About this task. Whenever a line in the entries below includes the string "graphs", count that line. Report the total alone.

[Saved data entries]
————
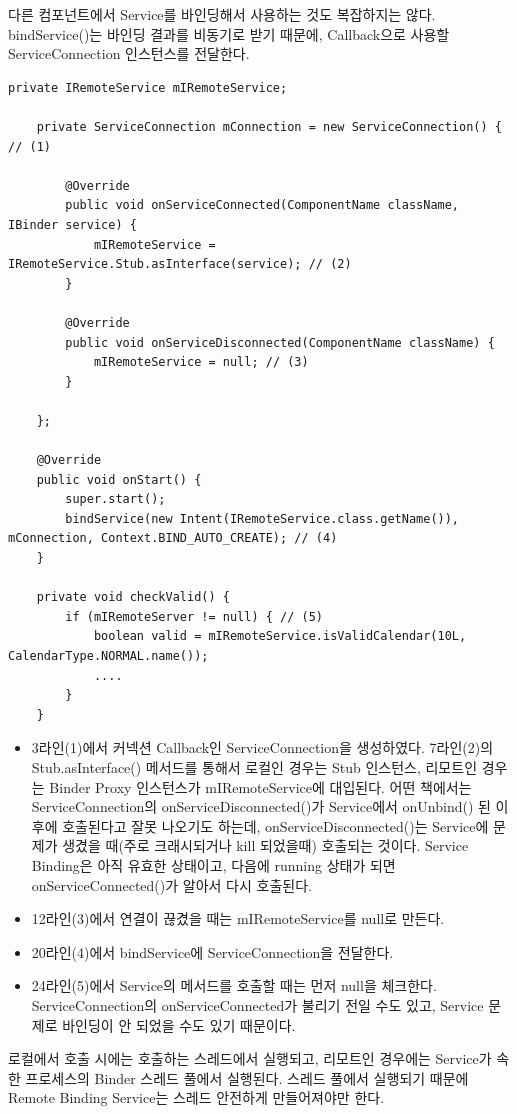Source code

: 다른 컴포넌트에서 Service를 바인딩해서 사용하는 것도 복잡하지는 않다. 
bindService()는 바인딩 결과를 비동기로 받기 때문에, Callback으로 사용할 ServiceConnection 인스턴스를 전달한다.
\begin{lstlisting}[frame=single]
	private IRemoteService mIRemoteService;

	private ServiceConnection mConnection = new ServiceConnection() { // (1)

		@Override
    	public void onServiceConnected(ComponentName className, IBinder service) {
        	mIRemoteService = IRemoteService.Stub.asInterface(service); // (2)
    	}

    	@Override
    	public void onServiceDisconnected(ComponentName className) {
        	mIRemoteService = null; // (3)
    	}
    	
	};

	@Override
	public void onStart() {
		super.start();
		bindService(new Intent(IRemoteService.class.getName()), mConnection, Context.BIND_AUTO_CREATE); // (4)
	}
	
	private void checkValid() {
		if (mIRemoteServer != null) { // (5)
			boolean valid = mIRemoteService.isValidCalendar(10L, CalendarType.NORMAL.name());
			....
		}	
	}
\end{lstlisting}
\begin{itemize}
\item 3라인(1)에서 커넥션 Callback인 ServiceConnection을 생성하였다. 7라인(2)의 Stub.asInterface() 메서드를 통해서 로컬인 경우는 Stub 인스턴스, 리모트인 경우는 Binder Proxy 인스턴스가 mIRemoteService에 대입된다.
어떤 책에서는 ServiceConnection의 onServiceDisconnected()가 Service에서 onUnbind() 된 이후에 호출된다고 잘못 나오기도 하는데, onServiceDisconnected()는 Service에 문제가 생겼을 때(주로 크래시되거나 kill 되었을때) 호출되는 것이다. Service Binding은 아직 유효한 상태이고, 다음에 running 상태가 되면 onServiceConnected()가 알아서 다시 호출된다.
\item 12라인(3)에서 연결이 끊겼을 때는 mIRemoteService를 null로 만든다.
\item 20라인(4)에서 bindService에 ServiceConnection을 전달한다.
\item 24라인(5)에서 Service의 메서드를 호출할 때는 먼저 null을 체크한다. ServiceConnection의 onServiceConnected가 불리기 전일 수도 있고, Service 문제로 바인딩이 안 되었을 수도 있기 때문이다.
\end{itemize}

로컬에서 호출 시에는 호출하는 스레드에서 실행되고, 리모트인 경우에는 Service가 속한 프로세스의 Binder 스레드 풀에서 실행된다. 
스레드 풀에서 실행되기 때문에 Remote Binding Service는 스레드 안전하게 만들어져야만 한다.\\

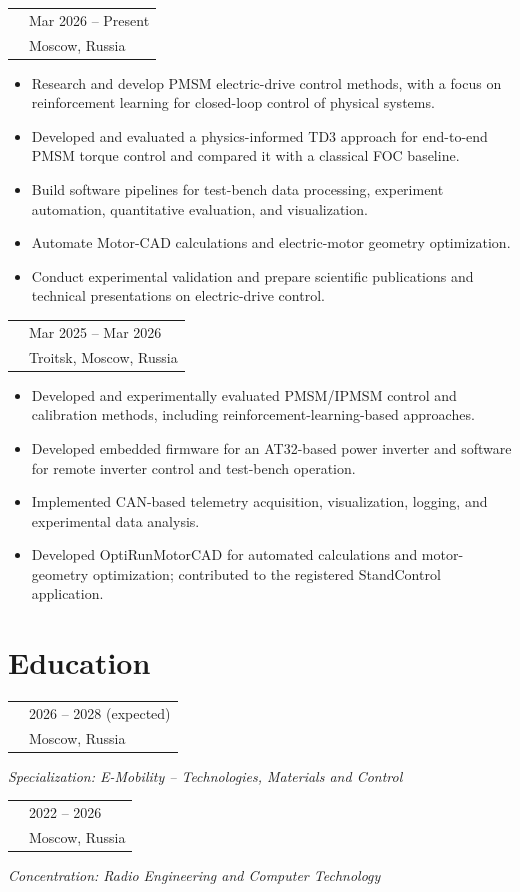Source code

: \documentclass[10pt,a4paper]{article}
\makeatletter
\newcommand{\cvrole}[4]{%
  \begin{tabularx}{\textwidth}{@{}>{\raggedright\arraybackslash}X
    >{\raggedleft\arraybackslash}p{0.27\textwidth}@{}}
    {\sffamily\bfseries #1} & {\small\color{textgray}#4} \\
    {\itshape #2} & {\small\color{lightgray}#3}
  \end{tabularx}
  \vspace{0.12em}
}
\makeatother
\begin{document}
\cvrole{Moscow Institute of Physics and Technology}
       {Research Engineer, Robotics and Electric Drive Laboratory}
       {Moscow, Russia}{Mar 2026 -- Present}
\begin{itemize}
  \item Research and develop PMSM electric-drive control methods, with a focus
        on reinforcement learning for closed-loop control of physical systems.
  \item Developed and evaluated a physics-informed TD3 approach for end-to-end
        PMSM torque control and compared it with a classical FOC baseline.
  \item Build software pipelines for test-bench data processing, experiment
        automation, quantitative evaluation, and visualization.
  \item Automate Motor-CAD calculations and electric-motor geometry optimization.
  \item Conduct experimental validation and prepare scientific publications and
        technical presentations on electric-drive control.
\end{itemize}

\vspace{0.35em}
\cvrole{AmpereMagnete}
       {Engineering Intern, Artificial Intelligence Group}
       {Troitsk, Moscow, Russia}{Mar 2025 -- Mar 2026}
\begin{itemize}
  \item Developed and experimentally evaluated PMSM/IPMSM control and
        calibration methods, including reinforcement-learning-based approaches.
  \item Developed embedded firmware for an AT32-based power inverter and
        software for remote inverter control and test-bench operation.
  \item Implemented CAN-based telemetry acquisition, visualization, logging, and
        experimental data analysis.
  \item Developed OptiRunMotorCAD for automated calculations and motor-geometry
        optimization; contributed to the registered StandControl application.
\end{itemize}

\section{Education}

\cvrole{Moscow Institute of Physics and Technology}
       {M.Sc. in Applied Mathematics and Physics}
       {Moscow, Russia}{2026 -- 2028 (expected)}
{\small\textit{Specialization: E-Mobility -- Technologies, Materials and Control}}\par
\vspace{0.25em}
\cvrole{Moscow Institute of Physics and Technology}
       {B.Sc. in Applied Mathematics and Physics}
       {Moscow, Russia}{2022 -- 2026}
{\small\textit{Concentration: Radio Engineering and Computer Technology}}\par
\end{document}
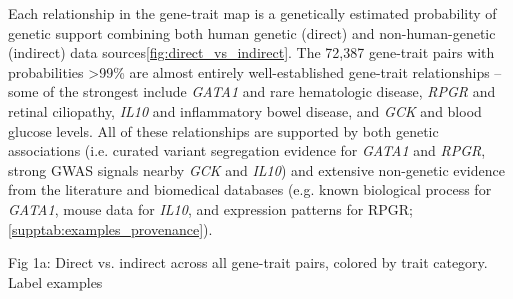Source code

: \documentclass[sn-nature,lineno]{sn-jnl}%
\theoremstyle{thmstyleone}%
\theoremstyle{thmstyletwo}%
\theoremstyle{thmstylethree}%
\begin{document}

Each relationship in the gene-trait map is a genetically estimated probability of genetic support combining both human genetic (direct) and non-human-genetic (indirect) data sources\ref{fig:direct_vs_indirect}. The 72,387 gene-trait pairs with probabilities >99\% are almost entirely well-established gene-trait relationships -- some of the strongest include \textit{GATA1} and rare hematologic disease, \textit{RPGR} and retinal ciliopathy, \textit{IL10} and inflammatory bowel disease, and {\it GCK} and blood glucose levels. All of these relationships are supported by both genetic associations (i.e. curated variant segregation evidence for \textit{GATA1} and \textit{RPGR}, strong GWAS signals nearby \textit{GCK} and \textit{IL10}) and extensive non-genetic evidence from the literature and biomedical databases (e.g. known biological process for \textit{GATA1}, mouse data for \textit{IL10}, and expression patterns for RPGR; \ref{supptab:examples_provenance}). 

Fig 1a: Direct vs. indirect across all gene-trait pairs, colored by trait category. Label examples 

\end{document}
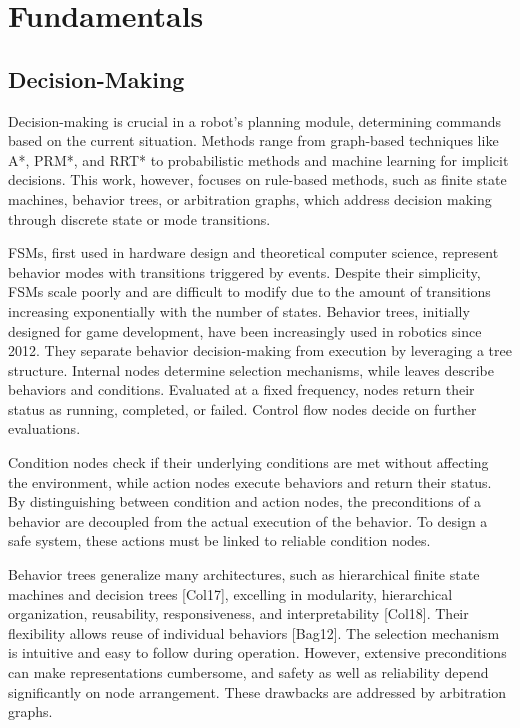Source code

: 
\section{Fundamentals}


\subsection{Decision-Making}

Decision-making is crucial in a robot's planning module, determining commands based on the current situation.
Methods range from graph-based techniques like A*, PRM*, and RRT* to probabilistic methods and machine learning for implicit decisions.
This work, however, focuses on rule-based methods, such as finite state machines, behavior trees, or arbitration graphs, which address decision making through discrete state or mode transitions.

FSMs, first used in hardware design and theoretical computer science, represent behavior modes with transitions triggered by events.
Despite their simplicity, FSMs scale poorly and are difficult to modify due to the amount of transitions increasing exponentially with the number of states.
Behavior trees, initially designed for game development, have been increasingly used in robotics since 2012.
They separate behavior decision-making from execution by leveraging a tree structure.
Internal nodes determine selection mechanisms, while leaves describe behaviors and conditions.
Evaluated at a fixed frequency, nodes return their status as running, completed, or failed.
Control flow nodes decide on further evaluations.

Condition nodes check if their underlying conditions are met without affecting the environment, while action nodes execute behaviors and return their status.
By distinguishing between condition and action nodes, the preconditions of a behavior  are decoupled from the actual execution of the behavior.
To design a safe system, these actions must be linked to reliable condition nodes.

Behavior trees generalize many architectures, such as hierarchical finite state machines and decision trees [Col17], excelling in modularity, hierarchical organization, reusability, responsiveness, and interpretability [Col18].
Their flexibility allows reuse of individual behaviors [Bag12].
The selection mechanism is intuitive and easy to follow during operation.
However, extensive preconditions can make representations cumbersome, and safety as well as reliability depend significantly on node arrangement.
These drawbacks are addressed by arbitration graphs.

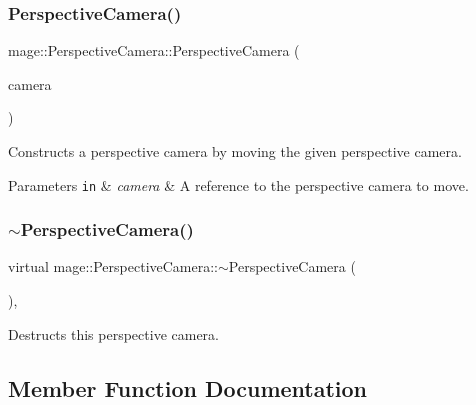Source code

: \subsubsection{\texorpdfstring{Perspective\+Camera()}{PerspectiveCamera()}\hspace{0.1cm}{\footnotesize\ttfamily [4/4]}}
{\footnotesize\ttfamily mage\+::\+Perspective\+Camera\+::\+Perspective\+Camera (\begin{DoxyParamCaption}\item[{\hyperlink{classmage_1_1_perspective_camera}{Perspective\+Camera} \&\&}]{camera }\end{DoxyParamCaption})\hspace{0.3cm}{\ttfamily [default]}}

Constructs a perspective camera by moving the given perspective camera.


\begin{DoxyParams}[1]{Parameters}
\mbox{\tt in}  & {\em camera} & A reference to the perspective camera to move. \\
\hline
\end{DoxyParams}
\hypertarget{classmage_1_1_perspective_camera_a119a77c3f14072040231845e9a894af2}{}\label{classmage_1_1_perspective_camera_a119a77c3f14072040231845e9a894af2} 
\subsubsection{\texorpdfstring{$\sim$\+Perspective\+Camera()}{~PerspectiveCamera()}}
{\footnotesize\ttfamily virtual mage\+::\+Perspective\+Camera\+::$\sim$\+Perspective\+Camera (\begin{DoxyParamCaption}{ }\end{DoxyParamCaption})\hspace{0.3cm}{\ttfamily [virtual]}, {\ttfamily [default]}}

Destructs this perspective camera. 

\subsection{Member Function Documentation}
\hypertarget{classmage_1_1_perspective_camera_ab660d9ee76631d7758662aa1a163acfe}{}\label{classmage_1_1_perspective_camera_ab660d9ee76631d7758662aa1a163acfe} 
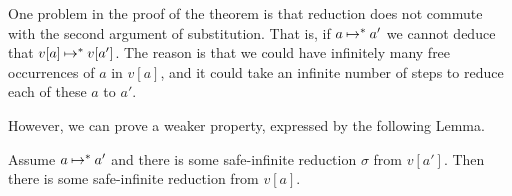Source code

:One problem in the proof of the theorem 
is that reduction does not commute with the second argument of substitution. 
That is, if $a \mathbin{\mapsto}^* a'$ we cannot deduce that $v[a] \mathbin{\mapsto}^* v[a']$. 
The reason is that we could have infinitely many free occurrences of $a$ in $v[a]$, and it could take
an infinite number of steps to reduce each of these $a$ to $a'$.

However, we can prove a weaker property, expressed by the following Lemma.


\begin{lemma}
 \label{lemma-safe-infinite-substitution}
 Assume $a \mathbin{\mapsto}^* a'$ and there is some safe-infinite reduction $\sigma$ from $v[a']$.
 Then there is some safe-infinite reduction from $v[a]$.
\end{lemma}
————
Expected answer. 2